Investors are used to seeing Wall Street jump up and down every time Nvidia (NASDAQ: NVDA) reports its quarterly numbers. As demand for its graphics processing units (GPUs) continues to grow, to power artificial intelligence (AI) and machine learning applications, Nvidia has grown dramatically in recent years, becoming the biggest publicly traded company in the world with a market capitalization of $4.4 trillion.

However, that reaction didn't happen after Wednesday's report. Nvidia announced strong numbers, with revenue up 56% from a year ago, but investors paused. The stock actually dropped 3% in after-hours trading and was still in the red nearly 24 hours after the report landed.

Clearly, investors didn't get what they wanted when the chipmaker released its earnings. But I have a different take: I think the report shows that the AI space is still growing and still ripe for the picking. And that's even if one of Nvidia's biggest markets stays dark.

Nvidia's earnings report and the China issue

There's a lot to like about Nvidia's report for its fiscal 2026 second quarter (ending July 27). Revenue was up 56% to $46.7 billion. The data center segment led the charge with revenue of $41.1 billion. That's also an increase of 56% from the previous year.

Net income was $26.4 billion, up 59% from the prior-year quarter, when it was $16.6 billion. Earnings per share (EPS) were $1.08, up 61% from last year's $0.76.
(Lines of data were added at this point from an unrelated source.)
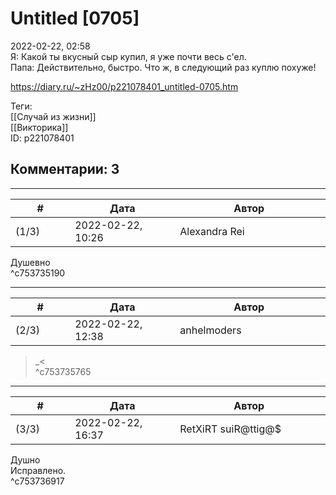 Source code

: Untitled [0705]
===============

  
2022-02-22, 02:58  
 Я: Какой ты вкусный сыр купил, я уже почти весь с'ел.   
 Папа: Действительно, быстро. Что ж, в следующий раз куплю похуже!   
  
<https://diary.ru/~zHz00/p221078401_untitled-0705.htm>  
  
Теги:  
[[Случай из жизни]]  
[[Викторика]]  
ID: p221078401  


Комментарии: 3
--------------

  


---



|         #         |              Дата              |                     Автор                     |           ID           |
| --- | --- | --- | --- |
| (1/3) | 2022-02-22, 10:26 | Alexandra Rei | c753735190 |

  
  Душевно    
 ^c753735190

---



|         #         |              Дата              |                     Автор                     |           ID           |
| --- | --- | --- | --- |
| (2/3) | 2022-02-22, 12:38 | anhelmoders | c753735765 |

  
 >\_<   
 ^c753735765

---



|         #         |              Дата              |                     Автор                     |           ID           |
| --- | --- | --- | --- |
| (3/3) | 2022-02-22, 16:37 | RetXiRT suiR@ttig@$ | c753736917 |

  
  Душно    
 Исправлено.   
 ^c753736917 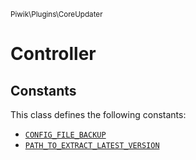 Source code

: <small>Piwik\Plugins\CoreUpdater</small>

Controller
==========


Constants
---------

This class defines the following constants:

- [`CONFIG_FILE_BACKUP`](#config_file_backup)
- [`PATH_TO_EXTRACT_LATEST_VERSION`](#path_to_extract_latest_version)
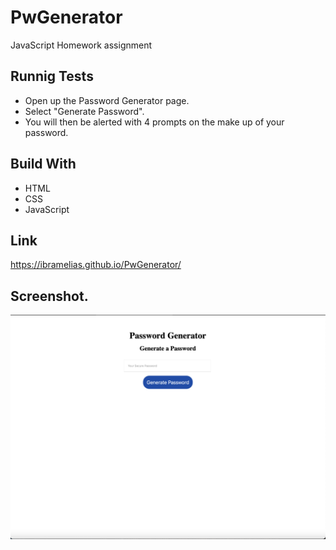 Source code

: # PwGenerator
JavaScript Homework assignment 

## Runnig Tests

* Open up the Password Generator page.
* Select "Generate Password".
* You will then be alerted with 4 prompts on the make up of your password.

## Build With
* HTML
* CSS
* JavaScript 

## Link 
https://ibramelias.github.io/PwGenerator/


## Screenshot.
![](assets/img/Screen%20Shot%202020-11-22%20at%209.10.43%20PM.png)


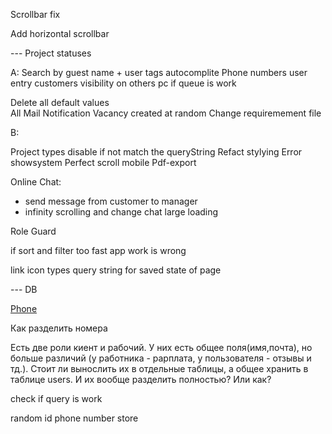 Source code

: 

Scrollbar fix 

Add horizontal scrollbar

--- Project statuses 


A: 
Search by guest name + 
user tags autocomplite 
Phone numbers 
user entry 
customers visibility on others pc 
if queue is work 


Delete all default values  
All Mail Notification 
Vacancy created at random 
Change requiremement file 

B: 


Project types disable if not match the queryString 
Refact stylying 
Error  showsystem 
Perfect scroll mobile 
Pdf-export 











Online Chat:  
- send message from customer to manager 
- infinity scrolling and change chat large loading 

Role Guard 

if sort and filter too fast app work is wrong  

link icon types 
query string for saved state of page 

--- DB 

[Phone](https://petrenco.com/mysql.php?txt=168)

Как разделить номера 

Есть две роли киент и рабочий. У них есть общее поля(имя,почта), но больше различий (у работника - рарплата, у пользователя - отзывы и тд.). Стоит ли вынослить их в отдельные таблицы, а общее хранить в таблице users. И их вообще разделить полностью? Или как? 




check if query is work  

random id 
phone number store 




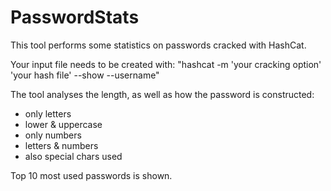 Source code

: # PasswordStats

This tool performs some statistics on passwords cracked with HashCat.

Your input file needs to be created with:
"hashcat -m 'your cracking option' 'your hash file' --show --username"

The tool analyses the length, as well as how the password is constructed:
* only letters
* lower & uppercase
* only numbers
* letters & numbers
* also special chars used

Top 10 most used passwords is shown.
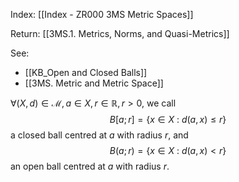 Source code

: Index: [[Index - ZR000 3MS Metric Spaces]]

Return: [[3MS.1. Metrics, Norms, and Quasi-Metrics]]

See:
* [[KB_Open and Closed Balls]]
* [[3MS. Metric and Metric Space]]

$\forall(X,d)\in\mathcal{M},a\in X,r\in\mathbb{R},r>0$, we call $$B[a;r]=\{x\in X~:~d(a,x)\leq r\}$$ a closed ball centred at $a$ with radius $r$, and $$B(a;r)=\{x\in X~:~d(a,x)< r\}$$ an open ball centred at $a$ with radius $r$.
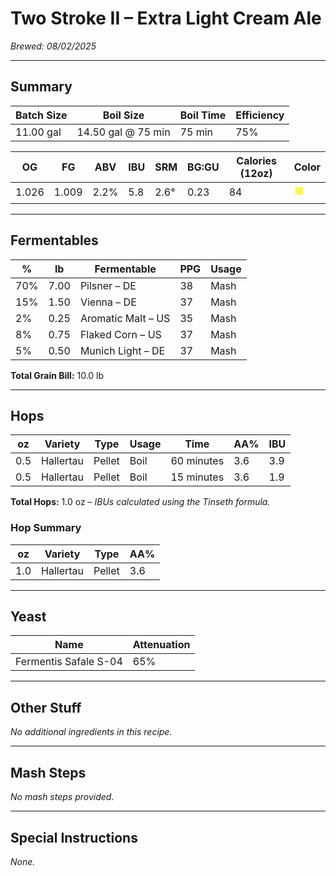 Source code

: # Two Stroke II – Extra Light Cream Ale  
*Brewed: 08/02/2025*  

---

## Summary
| Batch Size | Boil Size          | Boil Time | Efficiency |
|------------|--------------------|-----------|------------|
| 11.00 gal  | 14.50 gal @ 75 min | 75 min    | 75%        |

| OG    | FG    | ABV   | IBU  | SRM  | BG:GU | Calories (12oz) | Color |
|-------|-------|-------|------|------|-------|-----------------|-------|
| 1.026 | 1.009 | 2.2%  | 5.8  | 2.6° | 0.23  | 84              | <span style="color:#F8F753">⬛</span> |

---

## Fermentables
| %   | lb    | Fermentable         | PPG | Usage |
|-----|-------|---------------------|-----|-------|
| 70% | 7.00  | Pilsner – DE        | 38  | Mash  |
| 15% | 1.50  | Vienna – DE         | 37  | Mash  |
|  2% | 0.25  | Aromatic Malt – US  | 35  | Mash  |
|  8% | 0.75  | Flaked Corn – US    | 37  | Mash  |
|  5% | 0.50  | Munich Light – DE   | 37  | Mash  |

**Total Grain Bill:** 10.0 lb  

---

## Hops
| oz  | Variety   | Type   | Usage | Time       | AA% | IBU  |
|-----|-----------|--------|-------|------------|-----|------|
| 0.5 | Hallertau | Pellet | Boil  | 60 minutes | 3.6 | 3.9  |
| 0.5 | Hallertau | Pellet | Boil  | 15 minutes | 3.6 | 1.9  |

**Total Hops:** 1.0 oz – *IBUs calculated using the Tinseth formula.*  

### Hop Summary
| oz  | Variety   | Type   | AA% |
|-----|-----------|--------|-----|
| 1.0 | Hallertau | Pellet | 3.6 |

---

## Yeast
| Name                  | Attenuation |
|-----------------------|-------------|
| Fermentis Safale S-04 | 65%         |

---

## Other Stuff
*No additional ingredients in this recipe.*  

---

## Mash Steps
*No mash steps provided.*  

---

## Special Instructions
*None.*  
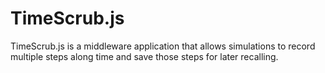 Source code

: TimeScrub.js
============

TimeScrub.js is a middleware application that allows simulations to record multiple steps along time and save those steps for later recalling.
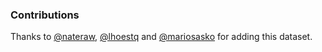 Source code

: 
### Contributions

Thanks to [@nateraw](https://github.com/nateraw), [@lhoestq](https://github.com/lhoestq) and [@mariosasko](https://github.com/mariosasko) for adding this dataset.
The company accomplished all this despite the fact that it was completely shut out from selling its H20 chips in China. The chips are made specifically for the Chinese market to comply with U.S. export restrictions against advanced AI semiconductors. The H20 is less advanced than its flagship Hopper H100 chips but can run some AI workloads 20% faster despite their lower power.

The U.S. blocked H20 exports in the spring, leading Nvidia to take a $4.5 billion inventory charge. Earlier this summer, the company disclosed that it had a deal with the U.S. to resume sales in exchange for 15% of revenue from those sales, but it said Wednesday that the deal has not been finalized.

Management said it was able to sell $620 million in H20 chips to a customer outside of China and benefited from a $180 million release of previously reserved H20 inventory, but data center revenue fell 1% on a sequential basis. If the restrictions are eased, the company said, it could ship between $2 billion and $5 billion in H20 chips in the third quarter.